La fiducia gioca un ruolo fondamentale ogni volta che si ha a che fare con il cosiddetto fattore umano, sia in ambienti dove conta di più la tecnologia, sia in quelli dove conta l’organizzazione. Gli esseri umani, le persone, sono elementi importanti ogni volta che le relazioni tra persone sono inevitabili per organizzare un qualsiasi sistema funzionante. Per esempio, sono sistemi organizzati sia gruppi di lavoro per la produzione sia mercati per lo scambio di beni e servizi. I mercati funzionano come relazioni tra persone, semplificando si può anche dire che sono relazioni tra chi vende e chi compra. Nessuno scambio sarebbe possibile se le due parti, di fatto, non si scambiassero fiducia. Ma allora che cos’è la fiducia?
La fiducia è una volontaria esposizione al volere di un’altra persona, nella consapevolezza che l’altro non abbia cattive intenzioni. La fiducia assume valore (ha valore) quindi nelle relazioni interpersonali.
E le persone – almeno finora – mostrano di avere maggiore fiducia in altre persone e non semplicemente in più o meno complessi apparati tecnologici. In altre parole, la fiducia è l’espressione di una confidenza nella sincerità di una persona o di un sistema mentre siamo in attesa di qualche risultato o di un evento non ancora avvenuti. Se la persona è sincera si può avere fiducia che quello che ci aspettiamo avverrà senza sorprese.

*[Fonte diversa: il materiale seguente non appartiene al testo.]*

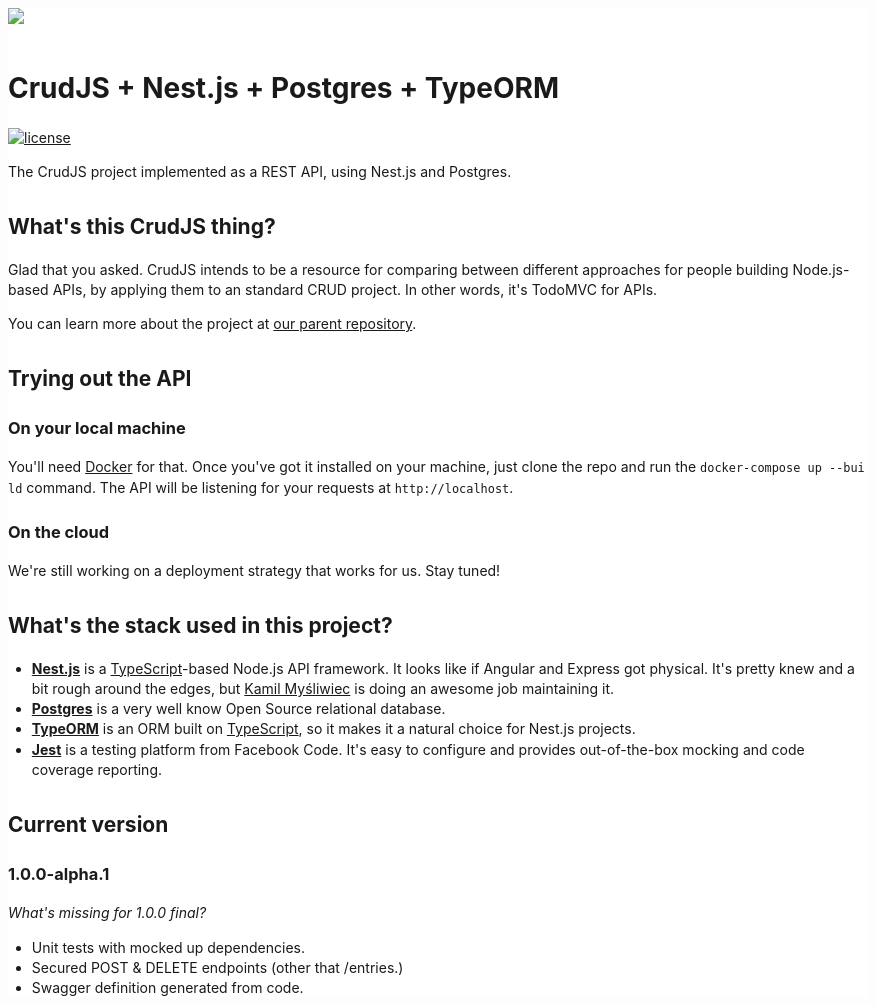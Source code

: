 <img src="https://raw.githubusercontent.com/crudjs/rest-nestjs-postgres/master/resources/readme-header.jpg" width="100%" max-width="720px">

# CrudJS + Nest.js + Postgres + TypeORM
[![license](https://img.shields.io/github/license/crudjs/rest-nestjs-postgres.svg?style=flat-square)]()

The CrudJS project implemented as a REST API, using Nest.js and Postgres.

## What's this CrudJS thing?
Glad that you asked. CrudJS intends to be a resource for comparing between different approaches for people building Node.js-based APIs, by applying them to an standard CRUD project. In other words, it's TodoMVC for APIs.

You can learn more about the project at [our parent repository](https://github.com/crudjs/crudjs).

## Trying out the API
### On your local machine
You'll need [Docker](https://www.docker.com/) for that. Once you've got it installed on your machine, just clone the repo and run the `docker-compose up --build` command. The API will be listening for your requests at `http://localhost`.

### On the cloud
We're still working on a deployment strategy that works for us. Stay tuned!

## What's the stack used in this project?
- **[Nest.js](https://nestjs.com/)** is a [TypeScript](https://www.typescriptlang.org/)-based Node.js API framework. It looks like if Angular and Express got physical. It's pretty knew and a bit rough around the edges, but [Kamil Myśliwiec](https://github.com/kamilmysliwiec) is doing an awesome job maintaining it.
- **[Postgres](https://www.postgresql.org/)** is a very well know Open Source relational database.
- **[TypeORM](https://typeorm.io/)** is an ORM built on [TypeScript](https://www.typescriptlang.org/), so it makes it a natural choice for Nest.js projects.
- **[Jest](https://facebook.github.io/jest/)** is a testing platform from Facebook Code. It's easy to configure and provides out-of-the-box mocking and code coverage reporting.

## Current version
### 1.0.0-alpha.1
*What's missing for 1.0.0 final?*
- Unit tests with mocked up dependencies.
- Secured POST & DELETE endpoints (other that /entries.)
- Swagger definition generated from code.
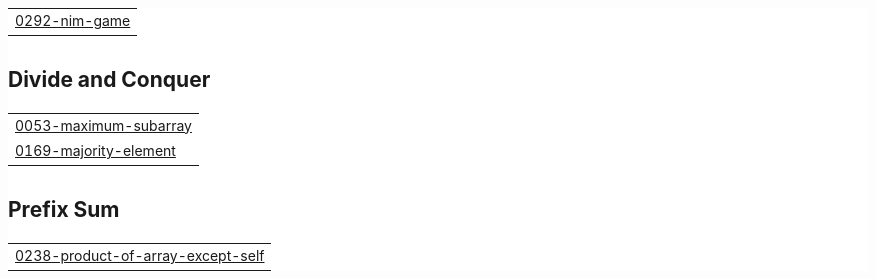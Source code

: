 |  |
| ------- |
| [0292-nim-game](https://github.com/PS-Naveen/Leetcode/tree/master/0292-nim-game) |
## Divide and Conquer
|  |
| ------- |
| [0053-maximum-subarray](https://github.com/PS-Naveen/Leetcode/tree/master/0053-maximum-subarray) |
| [0169-majority-element](https://github.com/PS-Naveen/Leetcode/tree/master/0169-majority-element) |
## Prefix Sum
|  |
| ------- |
| [0238-product-of-array-except-self](https://github.com/PS-Naveen/Leetcode/tree/master/0238-product-of-array-except-self) |
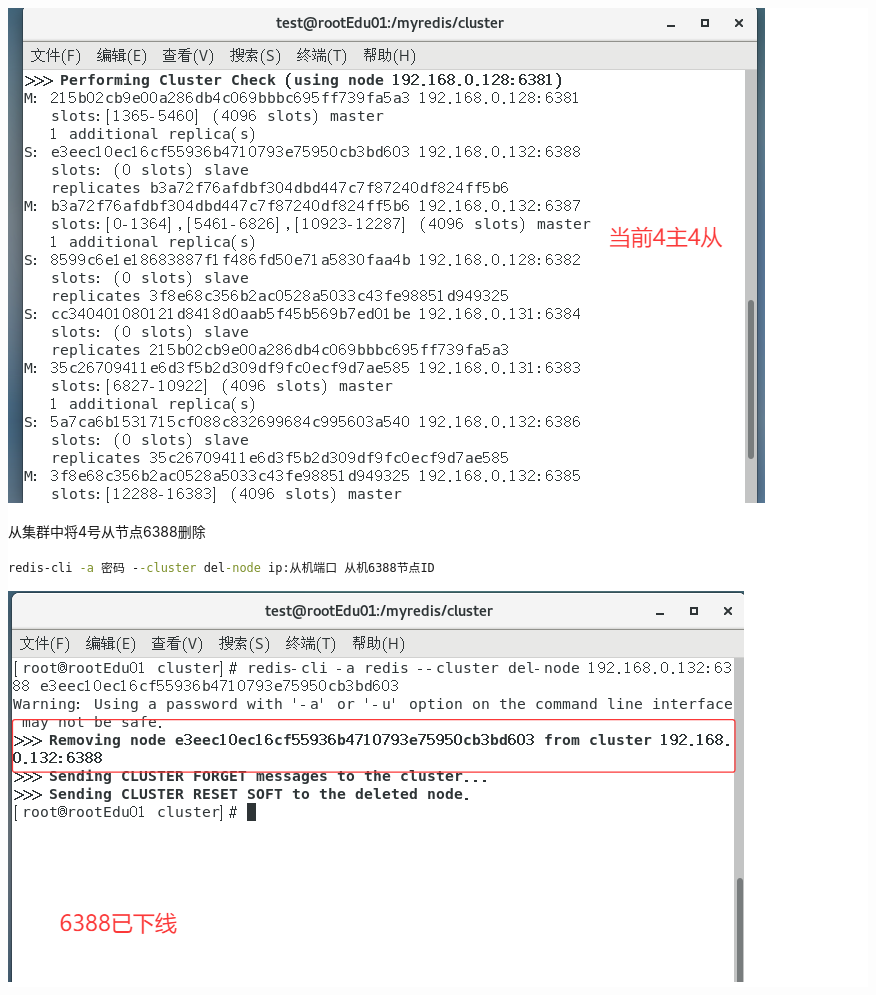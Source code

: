 ![image-20250421191204199](/redisImages/image-20250421191204199.png)



从集群中将4号从节点6388删除

```cmd
redis-cli -a 密码 --cluster del-node ip:从机端口 从机6388节点ID
```

![image-20250421191458702](/redisImages/image-20250421191458702.png)
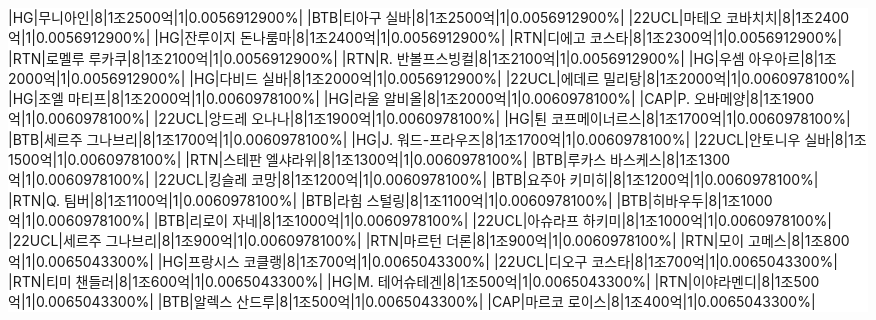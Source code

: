 |HG|무니아인|8|1조2500억|1|0.0056912900%|
|BTB|티아구 실바|8|1조2500억|1|0.0056912900%|
|22UCL|마테오 코바치치|8|1조2400억|1|0.0056912900%|
|HG|잔루이지 돈나룸마|8|1조2400억|1|0.0056912900%|
|RTN|디에고 코스타|8|1조2300억|1|0.0056912900%|
|RTN|로멜루 루카쿠|8|1조2100억|1|0.0056912900%|
|RTN|R. 반볼프스빙컬|8|1조2100억|1|0.0056912900%|
|HG|우셈 아우아르|8|1조2000억|1|0.0056912900%|
|HG|다비드 실바|8|1조2000억|1|0.0056912900%|
|22UCL|에데르 밀리탕|8|1조2000억|1|0.0060978100%|
|HG|조엘 마티프|8|1조2000억|1|0.0060978100%|
|HG|라울 알비올|8|1조2000억|1|0.0060978100%|
|CAP|P. 오바메양|8|1조1900억|1|0.0060978100%|
|22UCL|앙드레 오나나|8|1조1900억|1|0.0060978100%|
|HG|퇸 코프메이너르스|8|1조1700억|1|0.0060978100%|
|BTB|세르주 그나브리|8|1조1700억|1|0.0060978100%|
|HG|J. 워드-프라우즈|8|1조1700억|1|0.0060978100%|
|22UCL|안토니우 실바|8|1조1500억|1|0.0060978100%|
|RTN|스테판 엘샤라위|8|1조1300억|1|0.0060978100%|
|BTB|루카스 바스케스|8|1조1300억|1|0.0060978100%|
|22UCL|킹슬레 코망|8|1조1200억|1|0.0060978100%|
|BTB|요주아 키미히|8|1조1200억|1|0.0060978100%|
|RTN|Q. 팀버|8|1조1100억|1|0.0060978100%|
|BTB|라힘 스털링|8|1조1100억|1|0.0060978100%|
|BTB|히바우두|8|1조1000억|1|0.0060978100%|
|BTB|리로이 자네|8|1조1000억|1|0.0060978100%|
|22UCL|아슈라프 하키미|8|1조1000억|1|0.0060978100%|
|22UCL|세르주 그나브리|8|1조900억|1|0.0060978100%|
|RTN|마르턴 더론|8|1조900억|1|0.0060978100%|
|RTN|모이 고메스|8|1조800억|1|0.0065043300%|
|HG|프랑시스 코클랭|8|1조700억|1|0.0065043300%|
|22UCL|디오구 코스타|8|1조700억|1|0.0065043300%|
|RTN|티미 챈들러|8|1조600억|1|0.0065043300%|
|HG|M. 테어슈테겐|8|1조500억|1|0.0065043300%|
|RTN|이야라멘디|8|1조500억|1|0.0065043300%|
|BTB|알렉스 산드루|8|1조500억|1|0.0065043300%|
|CAP|마르코 로이스|8|1조400억|1|0.0065043300%|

Due fatti al momento sembrano problematici. I mercati oggi sono più aperti e complessi che in passato, per cui gli altri di cui occorre avere fiducia non appartengono più e solo a una comunità locale, ma sono più o meno distanti e non raggiungibili direttamente. In più, siamo chiamati ad avere fiducia per le capacità molto astratte di alcune istituzioni moderne, magari localizzate a Bruxelles o a Washington.
Tre sono le forme di fiducia: esperienziale, caratteristica, istituzionale. La prima si fonda su esperienze relazionali provate in passato. La seconda ci induce a credere che i caratteri manifesti di una persona confermino la sua affidabilità. In qualche misura ci aspettiamo che un medico sia vestito da medico e un pilota di formula indossi una tuta e un casco. La fiducia istituzionale è quella ispirata da enti formalmente organizzati come l’Università, la Scuola, il Comune, la Regione, i Ministeri. La fiducia immediata è relazionale e personale, quella mediata è istituzionale e impersonale.
Per essere sicuri di qualcosa, occorre toccare con mano si diceva tempo addietro o, perfino, non ci credo se non ci metto il naso. Tommaso non si fidava neppure del Cristo trafitto dalla lancia. I consumatori dovrebbero imparare da questo santo.
In ogni caso la fiducia è un modello cognitivo che ci consente di risparmiare la quantità di informazioni da raccogliere prima di prendere una decisione, semplicemente chiedendo a un amico sincero. Il problema è che chi opera nel marketing lavora e studia queste cose ma il consumatore non ha tempo e modo di farlo con lo stesso accanimento. Questo è il vero problema, l’asimmetria abissale tra produttori e consumatori nella quantità di risorse spese per acquisire informazione.
Infine c’è il problema dei marchi. Un marchio è una costruzione mentale basata su tantissimi elementi che influenzano a diverso titolo la percezione di un prodotto o di un servizio. Un brand non è altro che questo, un marchio che corrisponde a un’idea puramente simbolica di un oggetto il cui valore percepito dipende più dal brand che dalla qualità materiale, o chimico-fisica che dir si voglia. Un brand di una merce vive solo nella mente dei consumatori e non ha niente a che vedere né con i loghi né con le etichette. Un brand è – di fatto – la reputazione che i consumatori attribuiscono ai beni o servizi forniti da un’azienda. Un brand è un insieme molto complesso e fluttuante di nome, segno, simbolo, slogan combinati ai pregiudizi fiduciari che i consumatori attribuiscono ai beni e alle imprese. Insomma, la qualità non esiste se non nella mente di chi compra. Proprio per questo i consumatori possono aumentare il potere di mercato confermando o smentendo con i propri comportamenti di acquisto le relazioni tra marchio e qualità materiale del prodotto.